■ DIRECTIONS: The answer must be an exact copy of the records below, with every picture left out.

Top of RECORDS FOR PROCESSING

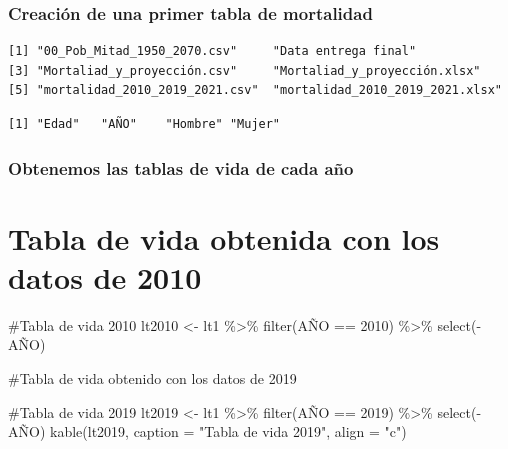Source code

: \documentclass[
  letterpaper,
  DIV=11,
  numbers=noendperiod]{scrartcl}
\newenvironment{Shaded}{\begin{snugshade}}{\end{snugshade}}
\newcommand{\AttributeTok}[1]{\textcolor[rgb]{0.40,0.45,0.13}{#1}}
\newcommand{\CommentTok}[1]{\textcolor[rgb]{0.37,0.37,0.37}{#1}}
\newcommand{\DecValTok}[1]{\textcolor[rgb]{0.68,0.00,0.00}{#1}}
\newcommand{\FunctionTok}[1]{\textcolor[rgb]{0.28,0.35,0.67}{#1}}
\newcommand{\NormalTok}[1]{\textcolor[rgb]{0.00,0.23,0.31}{#1}}
\newcommand{\OtherTok}[1]{\textcolor[rgb]{0.00,0.23,0.31}{#1}}
\newcommand{\SpecialCharTok}[1]{\textcolor[rgb]{0.37,0.37,0.37}{#1}}
\newcommand{\StringTok}[1]{\textcolor[rgb]{0.13,0.47,0.30}{#1}}
\begin{document}
\subsubsection{Creación de una primer tabla de
mortalidad}\label{creaciuxf3n-de-una-primer-tabla-de-mortalidad}

\begin{verbatim}
[1] "00_Pob_Mitad_1950_2070.csv"     "Data entrega final"            
[3] "Mortaliad_y_proyección.csv"     "Mortaliad_y_proyección.xlsx"   
[5] "mortalidad_2010_2019_2021.csv"  "mortalidad_2010_2019_2021.xlsx"
\end{verbatim}

\begin{verbatim}
[1] "Edad"   "AÑO"    "Hombre" "Mujer" 
\end{verbatim}

\subsubsection{Obtenemos las tablas de vida de cada
año}\label{obtenemos-las-tablas-de-vida-de-cada-auxf1o}

\section{Tabla de vida obtenida con los datos de
2010}\label{tabla-de-vida-obtenida-con-los-datos-de-2010}

\begin{Shaded}
\begin{Highlighting}[]
\CommentTok{\#Tabla de vida 2010}
\NormalTok{lt2010 }\OtherTok{\textless{}{-}}\NormalTok{ lt1 }\SpecialCharTok{\%\textgreater{}\%}
  \FunctionTok{filter}\NormalTok{(AÑO }\SpecialCharTok{==} \DecValTok{2010}\NormalTok{) }\SpecialCharTok{\%\textgreater{}\%}
    \FunctionTok{select}\NormalTok{(}\SpecialCharTok{{-}}\NormalTok{AÑO)}
\end{Highlighting}
\end{Shaded}

\#Tabla de vida obtenido con los datos de 2019

\begin{Shaded}
\begin{Highlighting}[]
\CommentTok{\#Tabla de vida 2019}
\NormalTok{lt2019 }\OtherTok{\textless{}{-}}\NormalTok{ lt1 }\SpecialCharTok{\%\textgreater{}\%}
  \FunctionTok{filter}\NormalTok{(AÑO }\SpecialCharTok{==} \DecValTok{2019}\NormalTok{) }\SpecialCharTok{\%\textgreater{}\%}
    \FunctionTok{select}\NormalTok{(}\SpecialCharTok{{-}}\NormalTok{AÑO)}
\FunctionTok{kable}\NormalTok{(lt2019, }
      \AttributeTok{caption =} \StringTok{"Tabla de vida 2019"}\NormalTok{, }
      \AttributeTok{align =} \StringTok{"c"}\NormalTok{)}
\end{Highlighting}
\end{Shaded}
\end{document}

Bottom of RECORDS FOR PROCESSING

■ ANSWER SPACE:
Source code

: \documentclass[
  letterpaper,
  DIV=11,
  numbers=noendperiod]{scrartcl}
\newenvironment{Shaded}{\begin{snugshade}}{\end{snugshade}}
\newcommand{\AttributeTok}[1]{\textcolor[rgb]{0.40,0.45,0.13}{#1}}
\newcommand{\CommentTok}[1]{\textcolor[rgb]{0.37,0.37,0.37}{#1}}
\newcommand{\DecValTok}[1]{\textcolor[rgb]{0.68,0.00,0.00}{#1}}
\newcommand{\FunctionTok}[1]{\textcolor[rgb]{0.28,0.35,0.67}{#1}}
\newcommand{\NormalTok}[1]{\textcolor[rgb]{0.00,0.23,0.31}{#1}}
\newcommand{\OtherTok}[1]{\textcolor[rgb]{0.00,0.23,0.31}{#1}}
\newcommand{\SpecialCharTok}[1]{\textcolor[rgb]{0.37,0.37,0.37}{#1}}
\newcommand{\StringTok}[1]{\textcolor[rgb]{0.13,0.47,0.30}{#1}}
\begin{document}
\subsubsection{Creación de una primer tabla de
mortalidad}\label{creaciuxf3n-de-una-primer-tabla-de-mortalidad}

\begin{verbatim}
[1] "00_Pob_Mitad_1950_2070.csv"     "Data entrega final"            
[3] "Mortaliad_y_proyección.csv"     "Mortaliad_y_proyección.xlsx"   
[5] "mortalidad_2010_2019_2021.csv"  "mortalidad_2010_2019_2021.xlsx"
\end{verbatim}

\begin{verbatim}
[1] "Edad"   "AÑO"    "Hombre" "Mujer" 
\end{verbatim}

\subsubsection{Obtenemos las tablas de vida de cada
año}\label{obtenemos-las-tablas-de-vida-de-cada-auxf1o}

\section{Tabla de vida obtenida con los datos de
2010}\label{tabla-de-vida-obtenida-con-los-datos-de-2010}

\begin{Shaded}
\begin{Highlighting}[]
\CommentTok{\#Tabla de vida 2010}
\NormalTok{lt2010 }\OtherTok{\textless{}{-}}\NormalTok{ lt1 }\SpecialCharTok{\%\textgreater{}\%}
  \FunctionTok{filter}\NormalTok{(AÑO }\SpecialCharTok{==} \DecValTok{2010}\NormalTok{) }\SpecialCharTok{\%\textgreater{}\%}
    \FunctionTok{select}\NormalTok{(}\SpecialCharTok{{-}}\NormalTok{AÑO)}
\end{Highlighting}
\end{Shaded}

\#Tabla de vida obtenido con los datos de 2019

\begin{Shaded}
\begin{Highlighting}[]
\CommentTok{\#Tabla de vida 2019}
\NormalTok{lt2019 }\OtherTok{\textless{}{-}}\NormalTok{ lt1 }\SpecialCharTok{\%\textgreater{}\%}
  \FunctionTok{filter}\NormalTok{(AÑO }\SpecialCharTok{==} \DecValTok{2019}\NormalTok{) }\SpecialCharTok{\%\textgreater{}\%}
    \FunctionTok{select}\NormalTok{(}\SpecialCharTok{{-}}\NormalTok{AÑO)}
\FunctionTok{kable}\NormalTok{(lt2019, }
      \AttributeTok{caption =} \StringTok{"Tabla de vida 2019"}\NormalTok{, }
      \AttributeTok{align =} \StringTok{"c"}\NormalTok{)}
\end{Highlighting}
\end{Shaded}
\end{document}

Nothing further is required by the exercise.